Records shown:
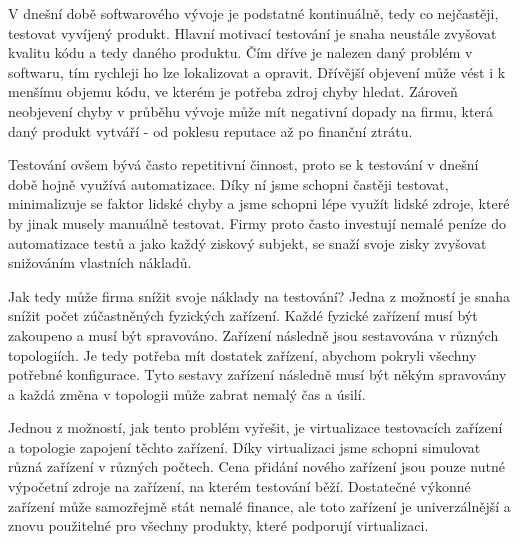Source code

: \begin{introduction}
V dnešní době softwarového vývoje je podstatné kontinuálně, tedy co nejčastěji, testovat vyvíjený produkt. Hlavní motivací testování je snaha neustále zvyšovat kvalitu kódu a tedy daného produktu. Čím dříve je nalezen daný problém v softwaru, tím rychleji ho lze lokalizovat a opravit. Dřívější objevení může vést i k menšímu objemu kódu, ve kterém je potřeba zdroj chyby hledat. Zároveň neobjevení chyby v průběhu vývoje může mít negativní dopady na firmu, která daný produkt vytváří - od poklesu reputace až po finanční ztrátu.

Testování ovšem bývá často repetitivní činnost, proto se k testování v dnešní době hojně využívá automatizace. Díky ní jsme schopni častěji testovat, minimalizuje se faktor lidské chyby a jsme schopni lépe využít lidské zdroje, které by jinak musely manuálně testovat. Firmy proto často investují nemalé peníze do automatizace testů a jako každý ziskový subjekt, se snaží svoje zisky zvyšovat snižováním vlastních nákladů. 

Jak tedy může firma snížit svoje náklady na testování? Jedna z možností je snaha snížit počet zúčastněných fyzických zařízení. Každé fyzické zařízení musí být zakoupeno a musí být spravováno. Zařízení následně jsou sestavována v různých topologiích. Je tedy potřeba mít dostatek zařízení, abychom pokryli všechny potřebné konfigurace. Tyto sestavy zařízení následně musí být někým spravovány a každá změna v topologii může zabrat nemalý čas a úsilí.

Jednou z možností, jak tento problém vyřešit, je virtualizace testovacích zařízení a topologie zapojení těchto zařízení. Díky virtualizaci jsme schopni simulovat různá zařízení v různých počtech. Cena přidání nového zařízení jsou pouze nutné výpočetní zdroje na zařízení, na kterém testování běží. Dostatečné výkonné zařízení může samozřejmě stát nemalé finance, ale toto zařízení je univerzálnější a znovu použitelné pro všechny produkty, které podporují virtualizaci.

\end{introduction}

Task to complete: Here the job is to print all the data exactly, skipping any image.

Solution for this task:
Source code

: \begin{introduction}
V dnešní době softwarového vývoje je podstatné kontinuálně, tedy co nejčastěji, testovat vyvíjený produkt. Hlavní motivací testování je snaha neustále zvyšovat kvalitu kódu a tedy daného produktu. Čím dříve je nalezen daný problém v softwaru, tím rychleji ho lze lokalizovat a opravit. Dřívější objevení může vést i k menšímu objemu kódu, ve kterém je potřeba zdroj chyby hledat. Zároveň neobjevení chyby v průběhu vývoje může mít negativní dopady na firmu, která daný produkt vytváří - od poklesu reputace až po finanční ztrátu.

Testování ovšem bývá často repetitivní činnost, proto se k testování v dnešní době hojně využívá automatizace. Díky ní jsme schopni častěji testovat, minimalizuje se faktor lidské chyby a jsme schopni lépe využít lidské zdroje, které by jinak musely manuálně testovat. Firmy proto často investují nemalé peníze do automatizace testů a jako každý ziskový subjekt, se snaží svoje zisky zvyšovat snižováním vlastních nákladů. 

Jak tedy může firma snížit svoje náklady na testování? Jedna z možností je snaha snížit počet zúčastněných fyzických zařízení. Každé fyzické zařízení musí být zakoupeno a musí být spravováno. Zařízení následně jsou sestavována v různých topologiích. Je tedy potřeba mít dostatek zařízení, abychom pokryli všechny potřebné konfigurace. Tyto sestavy zařízení následně musí být někým spravovány a každá změna v topologii může zabrat nemalý čas a úsilí.

Jednou z možností, jak tento problém vyřešit, je virtualizace testovacích zařízení a topologie zapojení těchto zařízení. Díky virtualizaci jsme schopni simulovat různá zařízení v různých počtech. Cena přidání nového zařízení jsou pouze nutné výpočetní zdroje na zařízení, na kterém testování běží. Dostatečné výkonné zařízení může samozřejmě stát nemalé finance, ale toto zařízení je univerzálnější a znovu použitelné pro všechny produkty, které podporují virtualizaci.

\end{introduction}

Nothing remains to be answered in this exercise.